> **BRIEF**:
Repeat the records word for word, excluding any picture.
'''
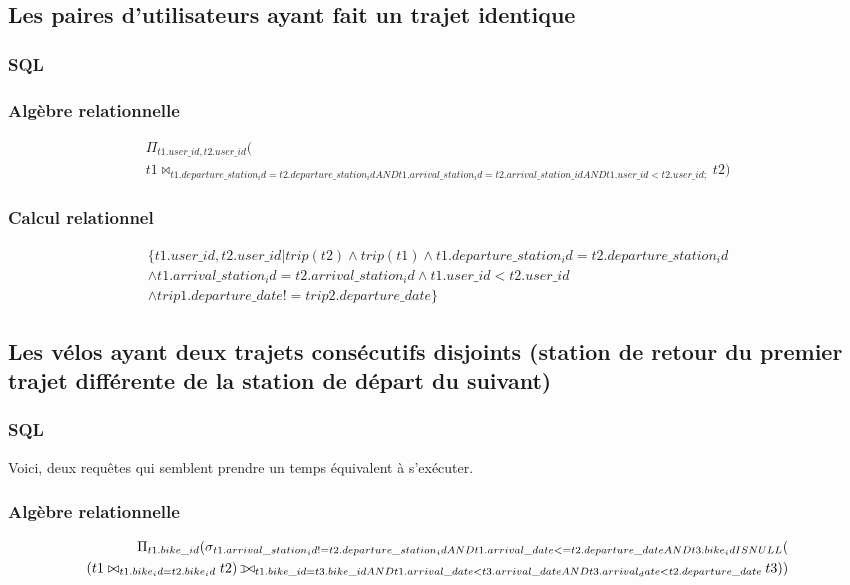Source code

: \documentclass[a4paper,10pt]{article}
\def\ojoin{\setbox0=\hbox{$\bowtie$}%
  \rule[-.02ex]{.25em}{.4pt}\llap{\rule[\ht0]{.25em}{.4pt}}}
\def\leftouterjoin{\mathbin{\ojoin\mkern-5.8mu\bowtie}}
\begin{document}
\subsection{Les paires d'utilisateurs ayant fait un trajet identique}
\subsubsection{SQL}

\subsubsection{Algèbre relationnelle}
\begin{align}
\Pi_{t1.user\_id, t2.user\_id}( \\t1 \bowtie_{t1.departure\_station_id = t2.departure\_station_id
AND t1.arrival\_station_id = t2.arrival\_station\_id AND t1.user\_id < t2.user\_id;
} t2)
\end{align}
\subsubsection{Calcul relationnel}
\begin{align}
	\{ t1.user\_id, t2.user\_id | trip(t2) \wedge trip(t1) \wedge t1.departure\_station_id = t2.departure\_station_id \\ \wedge t1.arrival\_station_id = t2.arrival\_station_id \wedge t1.user\_id < t2.user\_id \\ \wedge trip1.departure\_date != trip2.departure\_date \}
\end{align}


\subsection{Les vélos ayant deux trajets consécutifs disjoints (station de retour du premier trajet différente de la station de départ du suivant)}
\subsubsection{SQL}
Voici, deux requêtes qui semblent prendre un temps équivalent à s'exécuter.


\subsubsection{Algèbre relationnelle}
\begin{align}
\Pi_{t1.bike\_id}(\sigma_{t1.arrival\_station_id != t2.departure\_station_id
       AND t1.arrival\_date <= t2.departure\_date
       AND t3.bike_id IS NULL}( \\ (t1 \bowtie_{t1.bike_id = t2.bike_id} t2)\leftouterjoin_{t1.bike\_id = t3.bike\_id AND t1.arrival\_date < t3.arrival\_date AND t3.arrival_date < t2.departure\_date} t3))
\end{align}
\end{document}
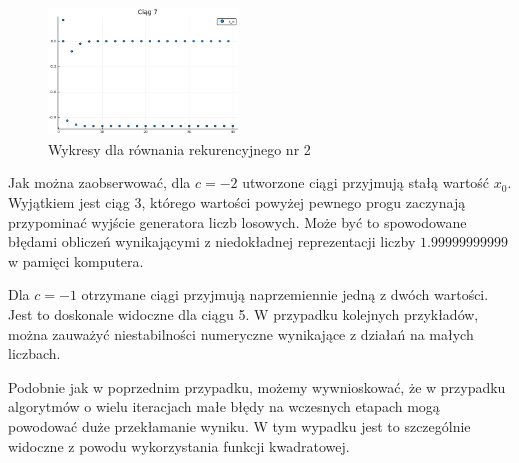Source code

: \documentclass{article}
\begin{document}
\begin{figure}
\includegraphics[width=0.45\textwidth]{img/t6plots/7.png}
\caption{Wykresy dla równania rekurencyjnego nr 2}
\label{task6plots}
\end{figure}

Jak można zaobserwować, dla $c=-2$ utworzone ciągi przyjmują stałą wartość $x_0$.
Wyjątkiem jest ciąg 3, którego wartości powyżej pewnego progu zaczynają przypominać wyjście generatora liczb losowych.
Może być to spowodowane błędami obliczeń wynikającymi z niedokładnej reprezentacji liczby $1.99999999999$ w pamięci komputera.

Dla $c=-1$ otrzymane ciągi przyjmują naprzemiennie jedną z dwóch wartości.
Jest to doskonale widoczne dla ciągu 5.
W przypadku kolejnych przykładów, można zauważyć niestabilności numeryczne wynikające z działań na małych liczbach.

Podobnie jak w poprzednim przypadku, możemy wywnioskować, że w przypadku algorytmów o wielu iteracjach małe błędy na wczesnych etapach mogą powodować duże przekłamanie wyniku.
W tym wypadku jest to szczególnie widoczne z powodu wykorzystania funkcji kwadratowej.
\end{document}
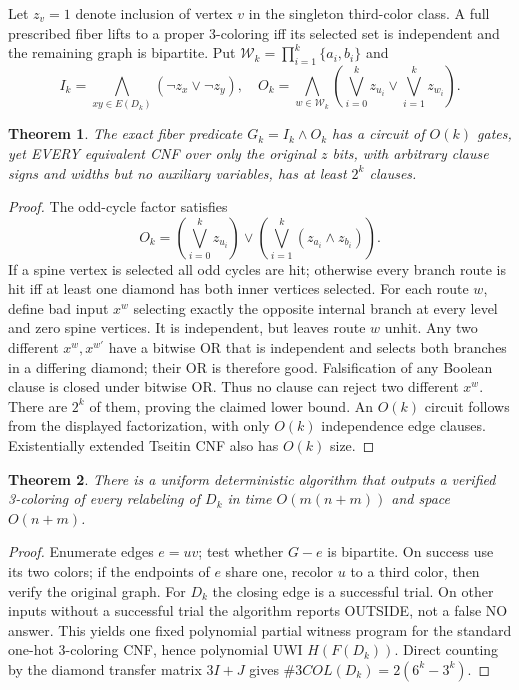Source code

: \documentclass{article}
\newtheorem{theorem}{Theorem}
\begin{document}
Let $z_v=1$ denote inclusion of vertex $v$ in the singleton third-color class. A full prescribed fiber lifts to a proper 3-coloring iff its selected set is independent and the remaining graph is bipartite. Put $\mathscr W_k=\prod_{i=1}^k\{a_i,b_i\}$ and
\[
 I_k=\bigwedge_{xy\in E(D_k)}(\neg z_x\vee\neg z_y),\quad
 O_k=\bigwedge_{w\in\mathscr W_k}
 \left(\bigvee_{i=0}^kz_{u_i}\vee\bigvee_{i=1}^kz_{w_i}\right).
\]
\begin{theorem}
The exact fiber predicate $G_k=I_k\land O_k$ has a circuit of $O(k)$ gates, yet EVERY equivalent CNF over only the original $z$ bits, with arbitrary clause signs and widths but no auxiliary variables, has at least $2^k$ clauses.
\end{theorem}
\begin{proof}
The odd-cycle factor satisfies
\[
O_k=\left(\bigvee_{i=0}^kz_{u_i}\right)\vee
\left(\bigvee_{i=1}^k(z_{a_i}\wedge z_{b_i})\right).
\]
If a spine vertex is selected all odd cycles are hit; otherwise every branch route is hit iff at least one diamond has both inner vertices selected. For each route $w$, define bad input $x^w$ selecting exactly the opposite internal branch at every level and zero spine vertices. It is independent, but leaves route $w$ unhit. Any two different $x^w,x^{w'}$ have a bitwise OR that is independent and selects both branches in a differing diamond; their OR is therefore good. Falsification of any Boolean clause is closed under bitwise OR. Thus no clause can reject two different $x^w$. There are $2^k$ of them, proving the claimed lower bound. An $O(k)$ circuit follows from the displayed factorization, with only $O(k)$ independence edge clauses. Existentially extended Tseitin CNF also has $O(k)$ size.
\end{proof}

\begin{theorem}
There is a uniform deterministic algorithm that outputs a verified 3-coloring of every relabeling of $D_k$ in time $O(m(n+m))$ and space $O(n+m)$.
\end{theorem}
\begin{proof}
Enumerate edges $e=uv$; test whether $G-e$ is bipartite. On success use its two colors; if the endpoints of $e$ share one, recolor $u$ to a third color, then verify the original graph. For $D_k$ the closing edge is a successful trial. On other inputs without a successful trial the algorithm reports OUTSIDE, not a false NO answer. This yields one fixed polynomial partial witness program for the standard one-hot 3-coloring CNF, hence polynomial UWI $H(F(D_k))$. Direct counting by the diamond transfer matrix $3I+J$ gives $\#3COL(D_k)=2(6^k-3^k)$.
\end{proof}
\end{document}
'''
> **WRITTEN RESPONSE**:
Source code

: \documentclass[a4paper,10pt]{article}
\def\ojoin{\setbox0=\hbox{$\bowtie$}%
  \rule[-.02ex]{.25em}{.4pt}\llap{\rule[\ht0]{.25em}{.4pt}}}
\def\leftouterjoin{\mathbin{\ojoin\mkern-5.8mu\bowtie}}
\begin{document}
\subsection{Les paires d'utilisateurs ayant fait un trajet identique}
\subsubsection{SQL}

\subsubsection{Algèbre relationnelle}
\begin{align}
\Pi_{t1.user\_id, t2.user\_id}( \\t1 \bowtie_{t1.departure\_station_id = t2.departure\_station_id
AND t1.arrival\_station_id = t2.arrival\_station\_id AND t1.user\_id < t2.user\_id;
} t2)
\end{align}
\subsubsection{Calcul relationnel}
\begin{align}
	\{ t1.user\_id, t2.user\_id | trip(t2) \wedge trip(t1) \wedge t1.departure\_station_id = t2.departure\_station_id \\ \wedge t1.arrival\_station_id = t2.arrival\_station_id \wedge t1.user\_id < t2.user\_id \\ \wedge trip1.departure\_date != trip2.departure\_date \}
\end{align}


\subsection{Les vélos ayant deux trajets consécutifs disjoints (station de retour du premier trajet différente de la station de départ du suivant)}
\subsubsection{SQL}
Voici, deux requêtes qui semblent prendre un temps équivalent à s'exécuter.


\subsubsection{Algèbre relationnelle}
\begin{align}
\Pi_{t1.bike\_id}(\sigma_{t1.arrival\_station_id != t2.departure\_station_id
       AND t1.arrival\_date <= t2.departure\_date
       AND t3.bike_id IS NULL}( \\ (t1 \bowtie_{t1.bike_id = t2.bike_id} t2)\leftouterjoin_{t1.bike\_id = t3.bike\_id AND t1.arrival\_date < t3.arrival\_date AND t3.arrival_date < t2.departure\_date} t3))
\end{align}
\end{document}
Source code

: \documentclass{article}
\begin{document}
\begin{figure}
\includegraphics[width=0.45\textwidth]{img/t6plots/7.png}
\caption{Wykresy dla równania rekurencyjnego nr 2}
\label{task6plots}
\end{figure}

Jak można zaobserwować, dla $c=-2$ utworzone ciągi przyjmują stałą wartość $x_0$.
Wyjątkiem jest ciąg 3, którego wartości powyżej pewnego progu zaczynają przypominać wyjście generatora liczb losowych.
Może być to spowodowane błędami obliczeń wynikającymi z niedokładnej reprezentacji liczby $1.99999999999$ w pamięci komputera.

Dla $c=-1$ otrzymane ciągi przyjmują naprzemiennie jedną z dwóch wartości.
Jest to doskonale widoczne dla ciągu 5.
W przypadku kolejnych przykładów, można zauważyć niestabilności numeryczne wynikające z działań na małych liczbach.

Podobnie jak w poprzednim przypadku, możemy wywnioskować, że w przypadku algorytmów o wielu iteracjach małe błędy na wczesnych etapach mogą powodować duże przekłamanie wyniku.
W tym wypadku jest to szczególnie widoczne z powodu wykorzystania funkcji kwadratowej.
\end{document}
Source code

: \documentclass{article}
\newtheorem{theorem}{Theorem}
\begin{document}
Let $z_v=1$ denote inclusion of vertex $v$ in the singleton third-color class. A full prescribed fiber lifts to a proper 3-coloring iff its selected set is independent and the remaining graph is bipartite. Put $\mathscr W_k=\prod_{i=1}^k\{a_i,b_i\}$ and
\[
 I_k=\bigwedge_{xy\in E(D_k)}(\neg z_x\vee\neg z_y),\quad
 O_k=\bigwedge_{w\in\mathscr W_k}
 \left(\bigvee_{i=0}^kz_{u_i}\vee\bigvee_{i=1}^kz_{w_i}\right).
\]
\begin{theorem}
The exact fiber predicate $G_k=I_k\land O_k$ has a circuit of $O(k)$ gates, yet EVERY equivalent CNF over only the original $z$ bits, with arbitrary clause signs and widths but no auxiliary variables, has at least $2^k$ clauses.
\end{theorem}
\begin{proof}
The odd-cycle factor satisfies
\[
O_k=\left(\bigvee_{i=0}^kz_{u_i}\right)\vee
\left(\bigvee_{i=1}^k(z_{a_i}\wedge z_{b_i})\right).
\]
If a spine vertex is selected all odd cycles are hit; otherwise every branch route is hit iff at least one diamond has both inner vertices selected. For each route $w$, define bad input $x^w$ selecting exactly the opposite internal branch at every level and zero spine vertices. It is independent, but leaves route $w$ unhit. Any two different $x^w,x^{w'}$ have a bitwise OR that is independent and selects both branches in a differing diamond; their OR is therefore good. Falsification of any Boolean clause is closed under bitwise OR. Thus no clause can reject two different $x^w$. There are $2^k$ of them, proving the claimed lower bound. An $O(k)$ circuit follows from the displayed factorization, with only $O(k)$ independence edge clauses. Existentially extended Tseitin CNF also has $O(k)$ size.
\end{proof}

\begin{theorem}
There is a uniform deterministic algorithm that outputs a verified 3-coloring of every relabeling of $D_k$ in time $O(m(n+m))$ and space $O(n+m)$.
\end{theorem}
\begin{proof}
Enumerate edges $e=uv$; test whether $G-e$ is bipartite. On success use its two colors; if the endpoints of $e$ share one, recolor $u$ to a third color, then verify the original graph. For $D_k$ the closing edge is a successful trial. On other inputs without a successful trial the algorithm reports OUTSIDE, not a false NO answer. This yields one fixed polynomial partial witness program for the standard one-hot 3-coloring CNF, hence polynomial UWI $H(F(D_k))$. Direct counting by the diamond transfer matrix $3I+J$ gives $\#3COL(D_k)=2(6^k-3^k)$.
\end{proof}
\end{document}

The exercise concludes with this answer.